Return, exactly, the line that contains "Name | Type | Description | Notes" together with all lines after it to the end of the entries, and no further lines.

** Opening SUPPLIED DATA block **

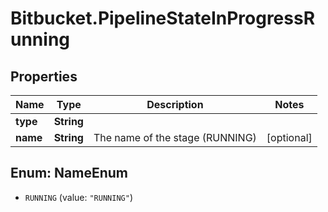 # Bitbucket.PipelineStateInProgressRunning

## Properties

Name | Type | Description | Notes
------------ | ------------- | ------------- | -------------
**type** | **String** |  | 
**name** | **String** | The name of the stage (RUNNING) | [optional] 



## Enum: NameEnum


* `RUNNING` (value: `"RUNNING"`)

** Closing SUPPLIED DATA block **

--- TASK OUTPUT ---
Name | Type | Description | Notes
------------ | ------------- | ------------- | -------------
**type** | **String** |  | 
**name** | **String** | The name of the stage (RUNNING) | [optional] 



## Enum: NameEnum


* `RUNNING` (value: `"RUNNING"`)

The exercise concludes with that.